Honestly you can't go wrond with either. When the SRAM zero-loss trickles down to rival & force this fall they will be amazing groups.


----------



## CXinME (Oct 12, 2004)

Yes. Happy. Miss very little.
Two bikes with Red shifters, o/w both bikes mix of red/rival.
Shimano cassettes and chains.


This why I switched:

standard 110 and 130 bcd
compatible with shimano cassettes and chains
better customer service than campy and shi
shifters easier to service than campy
11 speed?
non sealed bearings
campy no good for cross
campy chain pins stink
no more decent chorus and centaur hubs - just want to sell their pre biltz


----------



## monkeyman (Mar 6, 2008)

Greetings,

I've always had Campy (Record and Chorus) on multiple bikes. I just bought a new Felt Z1 with SRAM Force. I switched mostly because I wanted to try something new. I loved SRAM's mtn.stuff. After 500 miles, I am thrilled. Solid shifting right out the door. Double Tap is too simple.
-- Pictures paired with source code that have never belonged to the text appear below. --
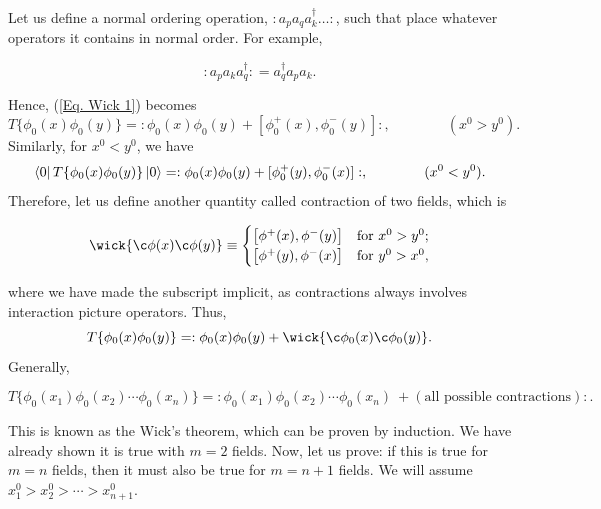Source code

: \documentclass[11pt]{article}
\theoremstyle{definition}
\begin{document}
Let us define a normal ordering operation, $:a_pa_q a_k^\dagger\ldots:$, such that place whatever operators it contains in normal order. For example,
\begin{shaded}
    \begin{equation}
        :a_pa_ka_q^\dagger: = a_q^\dagger a_pa_k.
    \end{equation}
\end{shaded}
Hence, (\ref{Eq. Wick 1}) becomes
\begin{equation}
    T\{\phi_0(x)\phi_0(y)\} = :\phi_0(x)\phi_0(y) + [\phi_0^+(x), \phi_0^-(y)]:, \qquad \qquad (x^0 > y^0).
\end{equation}
Similarly, for $x^0 < y^0$, we have
\begin{equation}
    \bra{0}T\{\phi_0(x)\phi_0(y)\}\ket{0} = :\phi_0(x)\phi_0(y) + [\phi_0^+(y), \phi_0^-(x)]:, \qquad \qquad (x^0 < y^0).
\end{equation}
Therefore, let us define another quantity called contraction of two fields, which is 
\begin{shaded}
    \begin{equation}
    \begin{aligned}
    \wick{\c\phi(x)\c\phi(y)} \equiv 
    \begin{cases} 
        \big[\phi^+(x), \phi^-(y)\big] & \text{for } x^0 > y^0; \\ 
        \big[\phi^+(y), \phi^-(x)\big] & \text{for } y^0 > x^0,
    \end{cases}
\end{aligned}
\end{equation}
\end{shaded}
where we have made the subscript implicit, as contractions always involves interaction picture operators.
Thus,
\begin{equation}
        T\{\phi_0(x)\phi_0(y)\} = :\phi_0(x)\phi_0(y) + \wick{\c\phi_0(x) \c\phi_0(y)}.
\end{equation}
Generally,
\begin{shaded}
    \begin{equation}
        T\{\phi_0(x_1)\phi_0(x_2) \cdots \phi_0(x_n)\} = :\phi_0(x_1)\phi_0(x_2) \cdots \phi_0(x_n)\ + (\text{all possible contractions}):.
    \end{equation}
\end{shaded}
This is known as the Wick's theorem, which can be proven by induction. We have already shown it is true with $m=2$ fields. Now, let us prove: if this is true for $m=n$ fields, then it must also be true for $m=n+1$ fields. We will assume $x_1^0 > x_2^0 > \cdots > x_{n+1}^0$.
\end{document}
Why switch from Campy? I only had Campy because I hated the look and feel of Shimano hoods and cables. First few rides with every Campy group seemed like it took forever to get it dialed in. Take it back to the shop and they'd say "it'll get better after it breaks in" I just never thought the groups shifted as great as everybody hyped. I won't miss the ability to trim one bit.

Call me converted.

Converted.


----------



## rshank (Nov 30, 2007)

I recently went from Campy Centaur to SRAM rival and couldnt be more please. When I first bought my bike I was new to road riding and it came with campy. I like campy, but it wasnt until i started to need to replace things that i realized how expensive the cost of campy ownership was. I also realized how few people had campy stuff. on my collegiate team no one else had it so if i got a flat in a crit i would ahve to use a shimano wheel for the remainder of the race. the final straw was when my rear wheel broke. I was didnt feel like investing in another campy wheel so i decided that i would get rid of my centaur group and get shimano or sram. my roomate has sram and he loved it, so i thought i would give it a try.
Differences I have noticed
1. SRAM rival is alot lighter than Centaur. i realized this as I was putting the Sram components on the bike.
2. The hoods are a lot more comfortable.
3. Shifting is a lot louder.
4. I miss being able to dump gears, but it is nice not having to move my thumb to upshift.
5. the brakes are a lot better, they feel stronger and stop better. I also like the quick release on the brakes themselves v. on the levers like campy.


----------



## loudog (Jul 22, 2008)

SRAM brifters are way more comfy, they are wider and angle up a hair more. i think the Campy shifting is a little smoother (using record) but otherwise no negative things to say about the SRAM or Campy. regarding the brifters, i prefer both SRAM and Campy to shimano.


----------